Alright, I had hoped we would get farther into the set than #9 before we found a guy I had no recollection of, but here we are. Jay Tibbs. But looking at the card, guess what? More stripes! And a nice look at the GIGANTIC 80s Expos logo. When I was a kid, I always thought the logo was a mashed together "elb" which never made any sense to me.

In the photo, Tibbs also has a nice brand spankin' new Mizuno glove, so I'm guessing this was taken in March. That guy on the grassy knoll to the right is also creeping me out. Maybe Tibbs just stiffed him an autograph.

#8 - Terry Pendleton

We all remember the MVP for Atlanta version of Pendleton, but here's a shot of the crappy .240 hitter with ZERO power version of TP. But this is actually a nice card. There's some nice symmetry between the catcher (gotta be Gary Carter, right?) and batter, and come to think of it, the fuzzy guy on deck, too. It's also another good example of the ridiculously stripey Cards' unis of the 80s. I hated those stupid striped waistbands, thank god they got rid of those.

I also just noticed something. In the Cards' jersey graphic/logo there are two cardinals. Which, when you think about it makes sense because the team is the St. Louis Cardinals (plural). Are there any other teams who used this strategy? The Red Sox have a secondary logo with two socks, but since the name is spelled with an "x" I don't think that counts. Anyone?

#7 - Todd Worrell Record Breaker

Ugh, another saves record? I'm ignoring it.
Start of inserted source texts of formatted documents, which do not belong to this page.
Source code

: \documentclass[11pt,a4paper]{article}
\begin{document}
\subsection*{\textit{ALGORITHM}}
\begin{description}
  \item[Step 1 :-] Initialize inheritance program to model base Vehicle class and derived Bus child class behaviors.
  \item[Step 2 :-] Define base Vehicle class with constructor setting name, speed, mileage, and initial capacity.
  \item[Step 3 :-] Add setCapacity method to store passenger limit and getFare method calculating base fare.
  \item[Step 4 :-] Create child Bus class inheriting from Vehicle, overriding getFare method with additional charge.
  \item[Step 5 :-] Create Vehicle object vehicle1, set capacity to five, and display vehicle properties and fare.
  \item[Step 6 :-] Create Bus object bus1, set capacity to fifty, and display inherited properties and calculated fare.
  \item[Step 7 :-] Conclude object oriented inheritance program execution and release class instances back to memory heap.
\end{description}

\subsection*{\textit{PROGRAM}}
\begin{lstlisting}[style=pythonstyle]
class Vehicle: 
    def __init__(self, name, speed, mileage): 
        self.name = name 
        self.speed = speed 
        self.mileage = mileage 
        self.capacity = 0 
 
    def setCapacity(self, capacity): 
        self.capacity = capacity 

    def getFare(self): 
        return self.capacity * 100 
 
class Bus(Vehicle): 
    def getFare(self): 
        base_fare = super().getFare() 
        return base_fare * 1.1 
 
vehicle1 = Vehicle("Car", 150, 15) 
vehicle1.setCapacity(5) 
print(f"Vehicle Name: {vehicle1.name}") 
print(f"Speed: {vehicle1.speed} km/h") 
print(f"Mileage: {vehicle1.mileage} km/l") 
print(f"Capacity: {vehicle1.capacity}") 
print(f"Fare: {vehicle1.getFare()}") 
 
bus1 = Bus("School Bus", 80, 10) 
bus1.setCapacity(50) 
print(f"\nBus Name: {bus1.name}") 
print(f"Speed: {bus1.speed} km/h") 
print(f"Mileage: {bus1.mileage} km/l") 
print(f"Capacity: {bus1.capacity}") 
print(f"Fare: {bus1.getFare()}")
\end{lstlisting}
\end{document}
As for the card itself, it's pretty sharp, except for the fact that Topps felt the need to turn up the green on the entire background. Check out the lower left hand corner and you can see that the mound! I assume this wasn't some weird spring training exhibition on St. Patrick's day and that Topps just wanted a lot of green on the card. I also wish they hadn't cut off his foot. I love the cards where you can see the player's entire body. But the photo captures a HUGE leg kick, killer '80s 'stache and a very stripey Cards uni. Love it.

#6 - Ruben Sierra Record Breaker

This is a pretty decent card. Nice photo (beautiful, powerful swing with a good shot of the shin guard before it was so popular-hate the guy standing between his legs though), semi-interesting fact (at 20, Sierra was the youngest player to hit HRs from both sides of the plate in a single game). Remember when Sierra was supposed to be a superstar? What happened to that guy? He had that rare blend of power and speed, then before he turned 30 he just stopped...being...good.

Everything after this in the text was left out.